→ Assignment
In the data that follows, find each line containing "بگوید" and copy it.

→ Given information
=====
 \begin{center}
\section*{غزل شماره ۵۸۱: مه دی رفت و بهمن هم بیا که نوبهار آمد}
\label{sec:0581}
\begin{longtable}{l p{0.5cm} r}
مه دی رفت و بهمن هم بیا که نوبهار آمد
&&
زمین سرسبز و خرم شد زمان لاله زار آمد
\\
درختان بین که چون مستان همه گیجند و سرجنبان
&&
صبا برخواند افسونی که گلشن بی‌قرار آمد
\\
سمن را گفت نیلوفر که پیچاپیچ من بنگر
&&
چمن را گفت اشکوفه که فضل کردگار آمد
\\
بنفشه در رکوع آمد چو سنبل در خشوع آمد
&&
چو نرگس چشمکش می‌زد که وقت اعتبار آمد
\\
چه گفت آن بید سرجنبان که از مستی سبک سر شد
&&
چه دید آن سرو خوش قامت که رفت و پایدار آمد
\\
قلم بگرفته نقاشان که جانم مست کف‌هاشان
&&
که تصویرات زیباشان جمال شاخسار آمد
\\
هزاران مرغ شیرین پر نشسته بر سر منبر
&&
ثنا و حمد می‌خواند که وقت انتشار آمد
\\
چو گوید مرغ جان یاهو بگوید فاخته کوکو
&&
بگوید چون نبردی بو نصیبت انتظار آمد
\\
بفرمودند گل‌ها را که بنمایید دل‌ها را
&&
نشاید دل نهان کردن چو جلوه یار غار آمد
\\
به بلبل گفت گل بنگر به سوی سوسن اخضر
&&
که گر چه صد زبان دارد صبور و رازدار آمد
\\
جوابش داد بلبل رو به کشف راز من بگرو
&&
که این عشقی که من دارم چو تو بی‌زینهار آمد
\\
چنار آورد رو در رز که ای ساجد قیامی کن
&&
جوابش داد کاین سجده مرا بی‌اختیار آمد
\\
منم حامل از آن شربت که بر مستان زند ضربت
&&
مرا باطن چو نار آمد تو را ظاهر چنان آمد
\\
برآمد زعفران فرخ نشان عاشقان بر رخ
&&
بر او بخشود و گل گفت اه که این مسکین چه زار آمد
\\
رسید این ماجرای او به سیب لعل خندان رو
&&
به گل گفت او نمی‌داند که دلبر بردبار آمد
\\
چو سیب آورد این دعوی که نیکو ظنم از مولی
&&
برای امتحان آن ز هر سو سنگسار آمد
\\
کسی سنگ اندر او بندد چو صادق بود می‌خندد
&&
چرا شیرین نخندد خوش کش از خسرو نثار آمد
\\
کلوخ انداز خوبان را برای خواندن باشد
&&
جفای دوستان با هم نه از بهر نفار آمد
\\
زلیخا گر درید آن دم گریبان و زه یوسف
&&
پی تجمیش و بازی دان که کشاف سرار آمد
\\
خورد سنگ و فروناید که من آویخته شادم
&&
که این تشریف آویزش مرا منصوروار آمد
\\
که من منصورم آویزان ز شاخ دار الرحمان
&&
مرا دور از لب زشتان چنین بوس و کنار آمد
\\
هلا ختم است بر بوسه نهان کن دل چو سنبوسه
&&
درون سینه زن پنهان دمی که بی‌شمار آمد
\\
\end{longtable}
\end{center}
=====
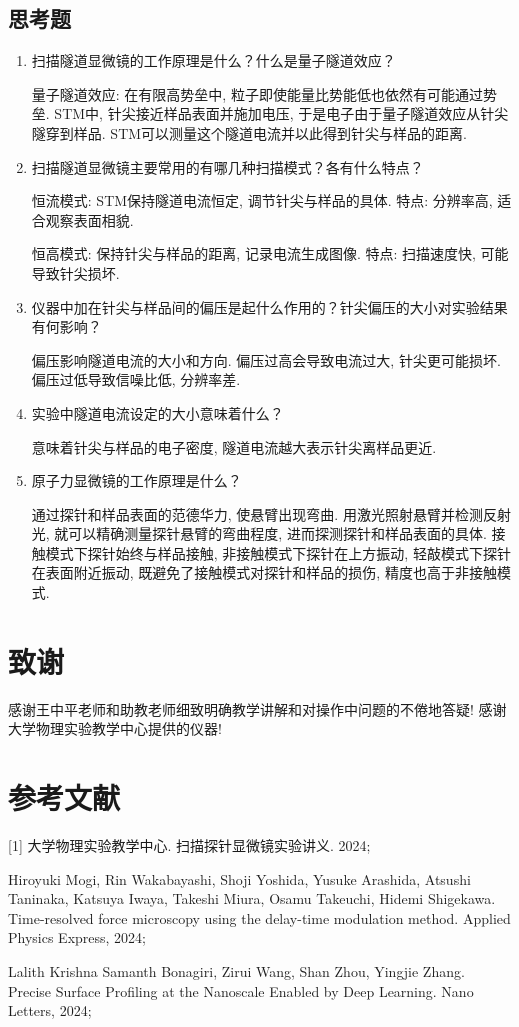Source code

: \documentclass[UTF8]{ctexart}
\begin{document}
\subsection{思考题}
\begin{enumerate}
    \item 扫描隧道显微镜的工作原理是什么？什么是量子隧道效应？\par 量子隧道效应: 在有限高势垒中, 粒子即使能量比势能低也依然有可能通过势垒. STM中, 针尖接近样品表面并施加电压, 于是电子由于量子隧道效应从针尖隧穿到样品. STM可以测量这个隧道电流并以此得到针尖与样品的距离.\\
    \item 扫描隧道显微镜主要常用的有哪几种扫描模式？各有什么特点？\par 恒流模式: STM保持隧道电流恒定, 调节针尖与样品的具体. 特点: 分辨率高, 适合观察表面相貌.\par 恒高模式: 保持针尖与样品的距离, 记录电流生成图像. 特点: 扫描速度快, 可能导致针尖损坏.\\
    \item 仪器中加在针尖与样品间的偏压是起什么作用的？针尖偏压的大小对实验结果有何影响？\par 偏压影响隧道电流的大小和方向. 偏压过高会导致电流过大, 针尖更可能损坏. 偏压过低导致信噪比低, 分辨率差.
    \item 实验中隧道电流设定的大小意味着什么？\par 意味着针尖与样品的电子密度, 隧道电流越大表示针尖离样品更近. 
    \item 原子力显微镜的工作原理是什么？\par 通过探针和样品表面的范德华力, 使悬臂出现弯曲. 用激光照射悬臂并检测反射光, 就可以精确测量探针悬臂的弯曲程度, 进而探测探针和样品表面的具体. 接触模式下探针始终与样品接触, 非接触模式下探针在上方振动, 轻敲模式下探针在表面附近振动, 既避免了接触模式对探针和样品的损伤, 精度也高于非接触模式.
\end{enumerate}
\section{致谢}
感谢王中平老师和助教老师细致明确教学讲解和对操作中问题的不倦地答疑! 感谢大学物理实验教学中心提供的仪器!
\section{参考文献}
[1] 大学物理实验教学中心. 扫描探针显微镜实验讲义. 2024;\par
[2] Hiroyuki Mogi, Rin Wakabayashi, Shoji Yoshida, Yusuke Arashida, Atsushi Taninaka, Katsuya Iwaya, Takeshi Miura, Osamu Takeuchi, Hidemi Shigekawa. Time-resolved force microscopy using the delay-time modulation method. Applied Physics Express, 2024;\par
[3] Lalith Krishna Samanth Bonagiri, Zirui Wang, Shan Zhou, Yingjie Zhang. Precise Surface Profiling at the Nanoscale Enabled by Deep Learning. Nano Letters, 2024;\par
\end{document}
=====
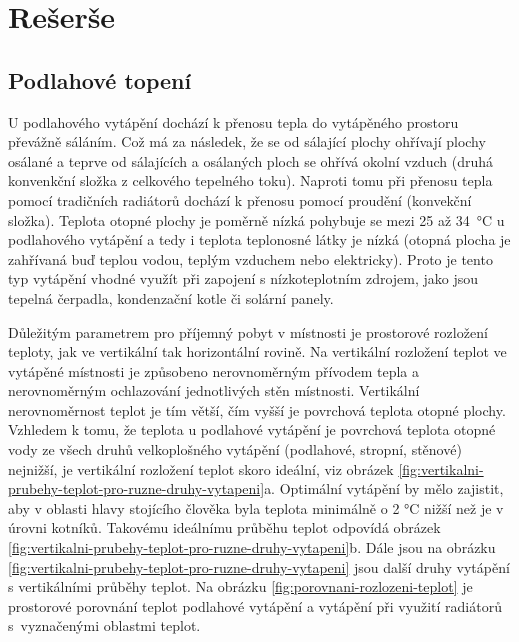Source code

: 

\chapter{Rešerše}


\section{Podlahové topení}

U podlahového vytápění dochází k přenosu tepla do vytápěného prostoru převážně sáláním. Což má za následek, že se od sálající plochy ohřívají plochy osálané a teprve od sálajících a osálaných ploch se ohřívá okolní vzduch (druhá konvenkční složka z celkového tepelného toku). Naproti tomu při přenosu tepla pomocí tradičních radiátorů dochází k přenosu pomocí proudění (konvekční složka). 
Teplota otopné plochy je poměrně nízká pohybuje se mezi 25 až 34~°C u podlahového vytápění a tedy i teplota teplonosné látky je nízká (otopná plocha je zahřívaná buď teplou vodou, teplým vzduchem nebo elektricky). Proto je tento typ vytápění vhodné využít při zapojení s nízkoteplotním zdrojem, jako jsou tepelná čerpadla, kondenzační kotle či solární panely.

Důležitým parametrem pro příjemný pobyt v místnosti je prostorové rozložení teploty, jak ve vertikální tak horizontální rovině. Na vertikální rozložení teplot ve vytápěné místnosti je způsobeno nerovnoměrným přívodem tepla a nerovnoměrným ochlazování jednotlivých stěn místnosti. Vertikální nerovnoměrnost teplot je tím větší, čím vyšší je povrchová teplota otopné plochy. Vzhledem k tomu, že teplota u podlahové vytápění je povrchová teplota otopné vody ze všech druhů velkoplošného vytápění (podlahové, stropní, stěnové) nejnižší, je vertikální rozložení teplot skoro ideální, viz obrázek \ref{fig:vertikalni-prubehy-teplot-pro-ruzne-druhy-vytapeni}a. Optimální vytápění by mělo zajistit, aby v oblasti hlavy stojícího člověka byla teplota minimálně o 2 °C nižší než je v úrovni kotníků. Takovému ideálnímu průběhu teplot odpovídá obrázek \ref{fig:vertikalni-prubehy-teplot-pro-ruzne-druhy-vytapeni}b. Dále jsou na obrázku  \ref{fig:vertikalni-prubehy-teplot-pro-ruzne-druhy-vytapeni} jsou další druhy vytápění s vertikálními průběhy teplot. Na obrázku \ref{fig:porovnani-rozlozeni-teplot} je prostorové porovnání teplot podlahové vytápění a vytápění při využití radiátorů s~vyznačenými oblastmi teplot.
=====
→ Exercise result
چو گوید مرغ جان یاهو بگوید فاخته کوکو
بگوید چون نبردی بو نصیبت انتظار آمد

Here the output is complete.